> **AIM OF THE TASK**
From the first line to the last, write out the records exactly, leaving out images.

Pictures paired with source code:
--

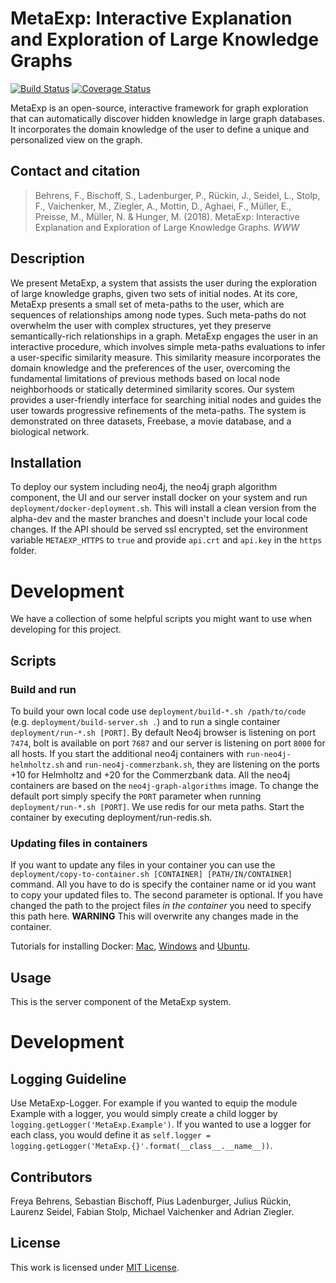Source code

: # MetaExp: Interactive Explanation and Exploration of Large Knowledge Graphs
[![Build Status](https://travis-ci.org/KDD-OpenSource/32de-python.svg?branch=master)](https://travis-ci.org/KDD-OpenSource/32de-python)
[![Coverage Status](https://coveralls.io/repos/github/KDD-OpenSource/32de-python/badge.svg?branch=master)](https://coveralls.io/github/KDD-OpenSource/32de-python?branch=master)

MetaExp is an open-source, interactive framework for graph exploration that can automatically discover hidden knowledge in large graph databases.
It incorporates the domain knowledge of the user to define a unique and personalized view on the graph.

## Contact and citation
> Behrens, F., Bischoff, S., Ladenburger, P., Rückin, J., Seidel, L., Stolp, F., Vaichenker, M.,  Ziegler, A., Mottin, D., Aghaei, F., Müller, E., Preisse, M., Müller, N. & Hunger, M. (2018). MetaExp: Interactive Explanation and Exploration of Large Knowledge Graphs. *WWW*

## Description
We present MetaExp, a system that assists the user during the exploration of large knowledge graphs, given two sets of initial nodes.
At its core, MetaExp presents a small set of meta-paths to the user, which are sequences of relationships among node types.
Such meta-paths do not overwhelm the user with complex structures, yet they preserve semantically-rich relationships in a graph.
MetaExp engages the user in an interactive procedure, which involves simple meta-paths evaluations to infer a user-specific similarity measure.
This similarity measure incorporates the domain knowledge and the preferences of the user, overcoming the fundamental limitations of previous methods based on local node neighborhoods or statically determined similarity scores.
Our system provides a user-friendly interface for searching initial nodes and guides the user towards progressive refinements of the meta-paths.
The system is demonstrated on three datasets, Freebase, a movie database, and a biological network.

## Installation
To deploy our system including neo4j, the neo4j graph algorithm component, the UI and our server install docker on your system and run `deployment/docker-deployment.sh`.
This will install a clean version from the alpha-dev and the master branches and doesn't include your local code changes.
If the API should be served ssl encrypted, set the environment variable `METAEXP_HTTPS` to `true` and provide `api.crt` and `api.key` in the `https` folder.

# Development
We have a collection of some helpful scripts you might want to use when developing for this project.

## Scripts

### Build and run
To build your own local code use `deployment/build-*.sh /path/to/code` (e.g. `deployment/build-server.sh .`) and to
run a single container `deployment/run-*.sh [PORT]`.
By default Neo4j browser is listening on port `7474`, bolt is available on port `7687` and
our server is listening on port `8000` for all hosts.
If you start the additional neo4j containers with `run-neo4j-helmholtz.sh` and `run-neo4j-commerzbank.sh`,
they are listening on the ports +10 for Helmholtz and +20 for the Commerzbank data.
All the neo4j containers are based on the `neo4j-graph-algorithms` image.
To change the default port simply specify the `PORT` parameter when running `deployment/run-*.sh [PORT]`.
We use redis for our meta paths. Start the container by executing deployment/run-redis.sh.

### Updating files in containers
If you want to update any files in your container you can use the
`deployment/copy-to-container.sh [CONTAINER] [PATH/IN/CONTAINER]` command.
All you have to do is specify the container name or id you want to copy your updated files to.
The second parameter is optional.
If you have changed the path to the project files *in the container* you need to specify this path here.
**WARNING** This will overwrite any changes made in the container.

Tutorials for installing Docker: [Mac](https://docs.docker.com/docker-for-mac/install/), [Windows](https://docs.docker.com/docker-for-windows/install/) and [Ubuntu](https://docs.docker.com/engine/installation/linux/docker-ce/ubuntu/).

## Usage
This is the server component of the MetaExp system.

# Development
## Logging Guideline
Use MetaExp-Logger. For example if you wanted to equip the module Example with a logger, you would simply create a child logger by `logging.getLogger('MetaExp.Example')`. If you wanted to use a logger for
each class, you would define it as `self.logger = logging.getLogger('MetaExp.{}'.format(__class__.__name__))`.

## Contributors
Freya Behrens, Sebastian Bischoff, Pius Ladenburger, Julius Rückin, Laurenz Seidel, Fabian Stolp, Michael Vaichenker and Adrian Ziegler.

## License
This work is licensed under [MIT License](LICENSE.md).
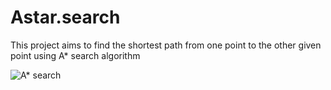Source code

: # Astar.search
This project aims to find the shortest path from one point to the other given point using A* search algorithm


![A* search](https://miro.medium.com/v2/resize:fit:1400/1*QvF-25wEHhQiWowGeJ8JjQ.png)
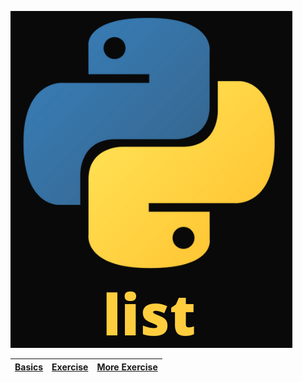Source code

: ![Pythin_list_small.png](Pythin_list_small.png)

| [Basics]() | [Exercise]() | [More Exercise]() |
|------------|----------|-------|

--

> **WRITTEN RESPONSE**
Source code

: # MetaExp: Interactive Explanation and Exploration of Large Knowledge Graphs
[![Build Status](https://travis-ci.org/KDD-OpenSource/32de-python.svg?branch=master)](https://travis-ci.org/KDD-OpenSource/32de-python)
[![Coverage Status](https://coveralls.io/repos/github/KDD-OpenSource/32de-python/badge.svg?branch=master)](https://coveralls.io/github/KDD-OpenSource/32de-python?branch=master)

MetaExp is an open-source, interactive framework for graph exploration that can automatically discover hidden knowledge in large graph databases.
It incorporates the domain knowledge of the user to define a unique and personalized view on the graph.

## Contact and citation
> Behrens, F., Bischoff, S., Ladenburger, P., Rückin, J., Seidel, L., Stolp, F., Vaichenker, M.,  Ziegler, A., Mottin, D., Aghaei, F., Müller, E., Preisse, M., Müller, N. & Hunger, M. (2018). MetaExp: Interactive Explanation and Exploration of Large Knowledge Graphs. *WWW*

## Description
We present MetaExp, a system that assists the user during the exploration of large knowledge graphs, given two sets of initial nodes.
At its core, MetaExp presents a small set of meta-paths to the user, which are sequences of relationships among node types.
Such meta-paths do not overwhelm the user with complex structures, yet they preserve semantically-rich relationships in a graph.
MetaExp engages the user in an interactive procedure, which involves simple meta-paths evaluations to infer a user-specific similarity measure.
This similarity measure incorporates the domain knowledge and the preferences of the user, overcoming the fundamental limitations of previous methods based on local node neighborhoods or statically determined similarity scores.
Our system provides a user-friendly interface for searching initial nodes and guides the user towards progressive refinements of the meta-paths.
The system is demonstrated on three datasets, Freebase, a movie database, and a biological network.

## Installation
To deploy our system including neo4j, the neo4j graph algorithm component, the UI and our server install docker on your system and run `deployment/docker-deployment.sh`.
This will install a clean version from the alpha-dev and the master branches and doesn't include your local code changes.
If the API should be served ssl encrypted, set the environment variable `METAEXP_HTTPS` to `true` and provide `api.crt` and `api.key` in the `https` folder.

# Development
We have a collection of some helpful scripts you might want to use when developing for this project.

## Scripts

### Build and run
To build your own local code use `deployment/build-*.sh /path/to/code` (e.g. `deployment/build-server.sh .`) and to
run a single container `deployment/run-*.sh [PORT]`.
By default Neo4j browser is listening on port `7474`, bolt is available on port `7687` and
our server is listening on port `8000` for all hosts.
If you start the additional neo4j containers with `run-neo4j-helmholtz.sh` and `run-neo4j-commerzbank.sh`,
they are listening on the ports +10 for Helmholtz and +20 for the Commerzbank data.
All the neo4j containers are based on the `neo4j-graph-algorithms` image.
To change the default port simply specify the `PORT` parameter when running `deployment/run-*.sh [PORT]`.
We use redis for our meta paths. Start the container by executing deployment/run-redis.sh.

### Updating files in containers
If you want to update any files in your container you can use the
`deployment/copy-to-container.sh [CONTAINER] [PATH/IN/CONTAINER]` command.
All you have to do is specify the container name or id you want to copy your updated files to.
The second parameter is optional.
If you have changed the path to the project files *in the container* you need to specify this path here.
**WARNING** This will overwrite any changes made in the container.

Tutorials for installing Docker: [Mac](https://docs.docker.com/docker-for-mac/install/), [Windows](https://docs.docker.com/docker-for-windows/install/) and [Ubuntu](https://docs.docker.com/engine/installation/linux/docker-ce/ubuntu/).

## Usage
This is the server component of the MetaExp system.

# Development
## Logging Guideline
Use MetaExp-Logger. For example if you wanted to equip the module Example with a logger, you would simply create a child logger by `logging.getLogger('MetaExp.Example')`. If you wanted to use a logger for
each class, you would define it as `self.logger = logging.getLogger('MetaExp.{}'.format(__class__.__name__))`.

## Contributors
Freya Behrens, Sebastian Bischoff, Pius Ladenburger, Julius Rückin, Laurenz Seidel, Fabian Stolp, Michael Vaichenker and Adrian Ziegler.

## License
This work is licensed under [MIT License](LICENSE.md).
Source code

: # Astar.search
This project aims to find the shortest path from one point to the other given point using A* search algorithm


![A* search](https://miro.medium.com/v2/resize:fit:1400/1*QvF-25wEHhQiWowGeJ8JjQ.png)
Source code

: ![Pythin_list_small.png](Pythin_list_small.png)

| [Basics]() | [Exercise]() | [More Exercise]() |
|------------|----------|-------|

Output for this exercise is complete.